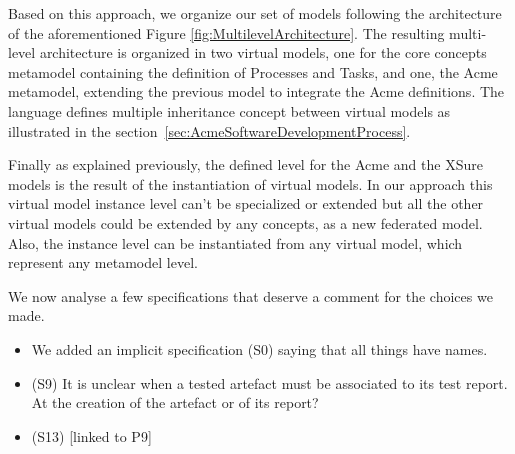 Based on this approach, we organize our set of models following the architecture of the aforementioned Figure \ref{fig:MultilevelArchitecture}. The resulting multi-level architecture is organized in two virtual models, one for the core concepts metamodel containing the definition of Processes and Tasks, and one, the Acme metamodel, extending the previous model to integrate the Acme definitions. The \FML language defines multiple inheritance concept between virtual models as illustrated in the section~\ref{sec:AcmeSoftwareDevelopmentProcess}.

Finally as explained previously, the defined level for the Acme  and the XSure models is the result of the instantiation of virtual models. In our approach this virtual model instance level can't be specialized or extended but all the other virtual models could be extended by any concepts, as a new federated model. 
Also, the instance level can be instantiated from any virtual model, which represent any metamodel level. 


We now analyse a few specifications that deserve a comment for the choices we made. 

\begin{itemize}
    \item We added an implicit specification (S0) saying that all things have names.
    \item (S9) It is unclear when a tested artefact must be associated to its test report. At the creation of the artefact or of its report? 
    \item (S13) [linked to P9] 
\end{itemize}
^^^^^^^^^^^^^^^^
#### WHAT THIS TASK INVOLVES:
All entries above must be repeated exactly; pictures are to be left out.

#### RESPONSE AREA:
 Based on this approach, we organize our set of models following the architecture of the aforementioned Figure \ref{fig:MultilevelArchitecture}. The resulting multi-level architecture is organized in two virtual models, one for the core concepts metamodel containing the definition of Processes and Tasks, and one, the Acme metamodel, extending the previous model to integrate the Acme definitions. The \FML language defines multiple inheritance concept between virtual models as illustrated in the section~\ref{sec:AcmeSoftwareDevelopmentProcess}.

Finally as explained previously, the defined level for the Acme  and the XSure models is the result of the instantiation of virtual models. In our approach this virtual model instance level can't be specialized or extended but all the other virtual models could be extended by any concepts, as a new federated model. 
Also, the instance level can be instantiated from any virtual model, which represent any metamodel level. 


We now analyse a few specifications that deserve a comment for the choices we made. 

\begin{itemize}
    \item We added an implicit specification (S0) saying that all things have names.
    \item (S9) It is unclear when a tested artefact must be associated to its test report. At the creation of the artefact or of its report? 
    \item (S13) [linked to P9] 
\end{itemize}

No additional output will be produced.